The report can include local service, gateway, session-status, and localhost port information.
The audit script invokes local status commands and optionally runs a loopback-only port scan. This is aligned with the security-audit purpose and is not shown scanning remote hosts.
(openclaw status || true) ... (openclaw gateway status || true) ... (session_status || true) ... nmap -Pn -p 1-1024 127.0.0.1
Run the audit manually or under a clearly chosen schedule, verify the output before sharing it, and do not grant extra privileges unless necessary.
If the user adds a cron job, the audit can keep running and generating reports after the initial interaction.
The skill documents recurring execution through cron. This is disclosed and user-directed, but it is still a persistence mechanism.
Cron setup: Schedule `scripts/audit.sh` at the chosen cadence.
Only create a cron job intentionally, choose a reasonable cadence, and document how to disable or remove the scheduled task.
A user might assume all behavior stays local while later enabling an external alert channel.

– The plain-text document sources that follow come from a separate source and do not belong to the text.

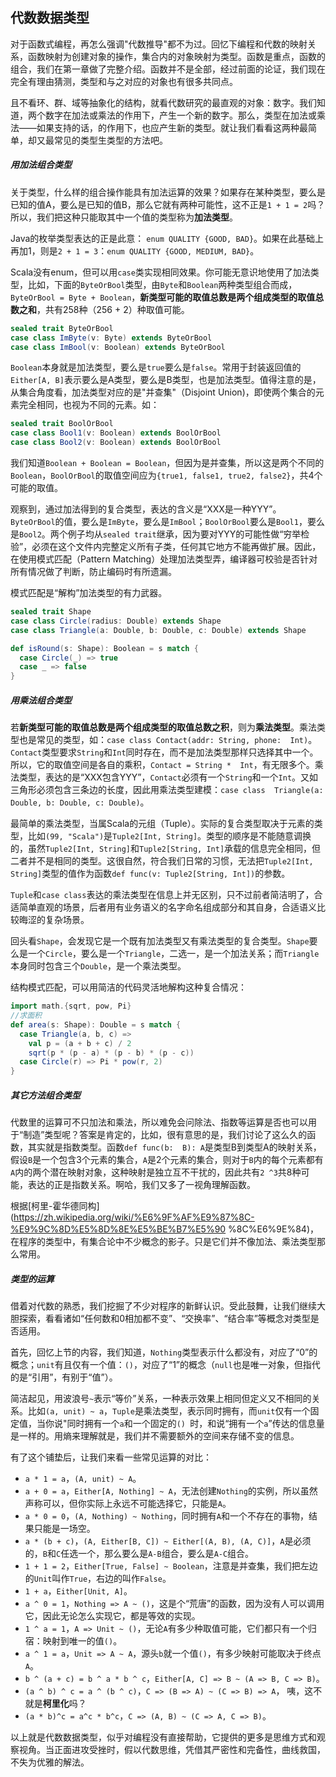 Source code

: ## 代数数据类型

对于函数式编程，再怎么强调"代数推导"都不为过。回忆下编程和代数的映射关系，函数映射为创建对象的操作，集合内的对象映射为类型。函数是重点，函数的组合，我们在第一章做了完整介绍。函数并不是全部，经过前面的论证，我们现在完全有理由猜测，类型和与之对应的对象也有很多共同点。

且不看环、群、域等抽象化的结构，就看代数研究的最直观的对象：数字。我们知道，两个数字在加法或乘法的作用下，产生一个新的数字。那么，类型在加法或乘法——如果支持的话，的作用下，也应产生新的类型。就让我们看看这两种最简单，却又最常见的类型生类型的方法吧。

##### 用加法组合类型

关于类型，什么样的组合操作能具有加法运算的效果？如果存在某种类型，要么是已知的值A，要么是已知的值B，那么它就有两种可能性，这不正是`1 + 1 = 2`吗？所以，我们把这种只能取其中一个值的类型称为**加法类型**。

Java的枚举类型表达的正是此意：
`enum QUALITY {GOOD, BAD}`。如果在此基础上再加1，则是`2 + 1 = 3`：`enum QUALITY {GOOD, MEDIUM, BAD}`。

Scala没有enum，但可以用`case`类实现相同效果。你可能无意识地使用了加法类型，比如，下面的`ByteOrBool`类型，由`Byte`和`Boolean`两种类型组合而成，`ByteOrBool = Byte + Boolean`，**新类型可能的取值总数是两个组成类型的取值总数之和**，共有258种（256 + 2）种取值可能。
```scala
sealed trait ByteOrBool
case class ImByte(v: Byte) extends ByteOrBool
case class ImBool(v: Boolean) extends ByteOrBool
```

`Boolean`本身就是加法类型，要么是`true`要么是`false`。常用于封装返回值的`Either[A, B]`表示要么是A类型，要么是B类型，也是加法类型。值得注意的是，从集合角度看，加法类型对应的是"并查集"（Disjoint Union)，即使两个集合的元素完全相同，也视为不同的元素。如：
```scala
sealed trait BoolOrBool
case class Bool1(v: Boolean) extends BoolOrBool
case class Bool2(v: Boolean) extends BoolOrBool
```
我们知道`Boolean + Boolean = Boolean`，但因为是并查集，所以这是两个不同的`Boolean`，`BoolOrBool`的取值空间应为`{true1, false1, true2, false2}`，共4个可能的取值。

观察到，通过加法得到的复合类型，表达的含义是“XXX是一种YYY”。`ByteOrBool`的值，要么是`ImByte`，要么是`ImBool`；`BoolOrBool`要么是`Bool1`，要么是`Bool2`。两个例子均从`sealed trait`继承，因为要对YYY的可能性做“穷举检验”，必须在这个文件内完整定义所有子类，任何其它地方不能再做扩展。因此，在使用模式匹配（Pattern Matching）处理加法类型弄，编译器可校验是否针对所有情况做了判断，防止编码时有所遗漏。
 
模式匹配是“解构”加法类型的有力武器。
```scala
sealed trait Shape
case class Circle(radius: Double) extends Shape
case class Triangle(a: Double, b: Double, c: Double) extends Shape

def isRound(s: Shape): Boolean = s match {
  case Circle(_) => true
  case _ => false
}
```
 
##### 用乘法组合类型

若**新类型可能的取值总数是两个组成类型的取值总数之积**，则为**乘法类型**。乘法类型也是常见的类型，如：`case class Contact(addr: String, phone: 
Int)`。 `Contact`类型要求`String`和`Int`同时存在，而不是加法类型那样只选择其中一个。 所以，它的取值空间是各自的乘积，`Contact = String * 
Int`，有无限多个。乘法类型，表达的是“XXX包含YYY”，`Contact`必须有一个`String`和一个`Int`。又如三角形必须包含三条边的长度，因此用乘法类型建模：`case class 
Triangle(a: Double, b: Double, c: Double)`。

最简单的乘法类型，当属Scala的元组（Tuple）。实际的复合类型取决于元素的类型，比如`(99, "Scala")`是`Tuple2[Int, String]`。类型的顺序是不能随意调换的，虽然`Tuple2[Int, String]`和`Tuple2[String, Int]`承载的信息完全相同，但二者并不是相同的类型。这很自然，符合我们日常的习惯，无法把`Tuple2[Int, String]`类型的值作为函数`def func(v: Tuple2[String, Int])`的参数。

`Tuple`和`case class`表达的乘法类型在信息上并无区别，只不过前者简洁明了，合适简单直观的场景，后者用有业务语义的名字命名组成部分和其自身，合适语义比较晦涩的复杂场景。

回头看`Shape`，会发现它是一个既有加法类型又有乘法类型的复合类型。`Shape`要么是一个`Circle`，要么是一个`Triangle`，二选一，是一个加法关系；而`Triangle `本身同时包含三个`Double`，是一个乘法类型。 

结构模式匹配，可以用简洁的代码灵活地解构这种复合情况：
```scala
import math.{sqrt, pow, Pi}
//求面积
def area(s: Shape): Double = s match {
  case Triangle(a, b, c) =>
    val p = (a + b + c) / 2
    sqrt(p * (p - a) * (p - b) * (p - c))
  case Circle(r) => Pi * pow(r, 2)
}
```

##### 其它方法组合类型

代数里的运算可不只加法和乘法，所以难免会问除法、指数等运算是否也可以用于“制造”类型呢？答案是肯定的，比如，很有意思的是，我们讨论了这么久的函数，其实就是指数类型。函数`def func(b: 
B): A`是类型B到类型A的映射关系，假设`B`是一个包含3个元素的集合，`A`是2个元素的集合，则对于`B`内的每个元素都有`A`内的两个潜在映射对象，这种映射是独立互不干扰的，因此共有`2
^3`共8种可能，表达的正是指数关系。啊哈，我们又多了一视角理解函数。

根据[柯里-霍华德同构](https://zh.wikipedia.org/wiki/%E6%9F%AF%E9%87%8C-%E9%9C%8D%E5%8D%8E%E5%BE%B7%E5%90 
%8C%E6%9E%84)，在程序的类型中，有集合论中不少概念的影子。只是它们并不像加法、乘法类型那么常用。

##### 类型的运算

借着对代数的熟悉，我们挖掘了不少对程序的新鲜认识。受此鼓舞，让我们继续大胆探索，看看诸如“任何数和0相加都不变”、“交换率”、“结合率”等概念对类型是否适用。

首先，回忆上节的内容，我们知道，`Nothing`类型表示什么都没有，对应了“0”的概念；`unit`有且仅有一个值：`()`，对应了“1”的概念（`null`也是唯一对象，但指代的是“引用”，有别于“值”）。

简洁起见，用波浪号`~`表示“等价”关系，一种表示效果上相同但定义又不相同的关系。比如`(a, unit) ~ a`，`Tuple`是乘法类型，表示同时拥有，而`unit`仅有一个固定值，当你说"同时拥有一个`a`和一个固定的`() `时，和说“拥有一个`a`”传达的信息量是一样的。用熵来理解就是，我们并不需要额外的空间来存储不变的信息。

有了这个铺垫后，让我们来看一些常见运算的对比：

* `a * 1 = a`，`(A, unit) ~ A`。
* `a + 0 = a`，`Either[A, Nothing] ~ A`，无法创建`Nothing`的实例，所以虽然声称可以，但你实际上永远不可能选择它，只能是`A`。
* `a * 0 = 0`，`(A, Nothing) ~ Nothing`，同时拥有`A`和一个不存在的事物，结果只能是一场空。
* `a * (b + c)`，`(A, Either[B, C]) ~ Either[(A, B), (A, C)]`，`A`是必须的，`B`和`C`任选一个，那么要么是`A-B`组合，要么是`A-C`组合。
* `1 + 1 = 2`，`Either[True, False] ~ Boolean`，注意是并查集，我们把左边的`Unit`叫作`True`，右边的叫作`False`。
* `1 + a`，`Either[Unit, A]`。
* `a ^ 0 = 1`，`Nothing => A ~ ()`，这是个“荒唐”的函数，因为没有人可以调用它，因此无论怎么实现它，都是等效的实现。
* `1 ^ a = 1`，`A => Unit ~ ()`，无论`A`有多少种取值可能，它们都只有一个归宿：映射到唯一的值`()`。
* `a ^ 1 = a`，`Unit => A ~ A`，源头`b`就一个值`()`，有多少映射可能取决于终点`A`。
* `b ^ (a + c) = b ^ a * b ^ c`，`Either[A, C] => B ~ (A => B, C => B)`。
* `(a ^ b) ^ c = a ^ (b ^ c)`，`C => (B => A) ~ (C => B) => A`， 咦，这不就是**柯里化**吗？
* `(a * b)^c = a^c * b^c`，`C => (A, B) ~ (C => A, C => B)`。


以上就是代数数据类型，似乎对编程没有直接帮助，它提供的更多是思维方式和观察视角。当正面进攻受挫时，假以代数思维，凭借其严密性和完备性，曲线救国，不失为优雅的解法。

The documentation says scans are local-only while also describing Telegram alerts, which would normally require external network communication if implemented. No Telegram alert code is present in the reviewed files.
`config.yaml` defaults: Scan_freq=daily, alerts=telegram, sensitivity=high. ... Local-only scans; no network calls outside localhost.
Clarify whether alerts leave the machine, what data is sent, and require explicit user setup for any third-party alert integration.